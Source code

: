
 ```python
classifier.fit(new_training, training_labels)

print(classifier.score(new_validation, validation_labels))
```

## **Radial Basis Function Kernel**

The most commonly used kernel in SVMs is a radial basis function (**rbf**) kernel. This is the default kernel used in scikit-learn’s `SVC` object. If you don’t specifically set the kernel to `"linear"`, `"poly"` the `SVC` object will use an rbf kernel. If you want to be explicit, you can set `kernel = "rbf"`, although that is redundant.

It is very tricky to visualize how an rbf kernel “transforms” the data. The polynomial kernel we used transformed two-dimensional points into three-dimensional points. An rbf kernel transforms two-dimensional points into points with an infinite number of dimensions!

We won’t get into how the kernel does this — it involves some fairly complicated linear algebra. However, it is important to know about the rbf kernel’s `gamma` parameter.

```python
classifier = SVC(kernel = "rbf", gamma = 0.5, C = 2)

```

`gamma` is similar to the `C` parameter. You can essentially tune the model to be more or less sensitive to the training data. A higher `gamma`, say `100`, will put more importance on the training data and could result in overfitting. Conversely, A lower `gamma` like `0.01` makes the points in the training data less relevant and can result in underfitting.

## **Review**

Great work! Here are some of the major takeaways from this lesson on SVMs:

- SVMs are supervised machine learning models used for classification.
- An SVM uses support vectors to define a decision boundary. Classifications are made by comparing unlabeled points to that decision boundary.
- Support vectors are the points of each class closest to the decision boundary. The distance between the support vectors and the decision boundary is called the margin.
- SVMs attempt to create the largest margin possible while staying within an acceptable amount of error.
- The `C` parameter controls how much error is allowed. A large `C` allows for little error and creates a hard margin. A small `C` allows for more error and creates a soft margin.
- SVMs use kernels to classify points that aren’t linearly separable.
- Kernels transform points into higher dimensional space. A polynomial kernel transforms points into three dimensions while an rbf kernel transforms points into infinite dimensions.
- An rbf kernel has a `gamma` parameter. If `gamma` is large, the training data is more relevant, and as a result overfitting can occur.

__________________________________________________

• **What you are asked to do**: Search the material for "error" and copy each matching line.

• **The completed task**:
- SVMs attempt to create the largest margin possible while staying within an acceptable amount of error.
- The `C` parameter controls how much error is allowed. A large `C` allows for little error and creates a hard margin. A small `C` allows for more error and creates a soft margin.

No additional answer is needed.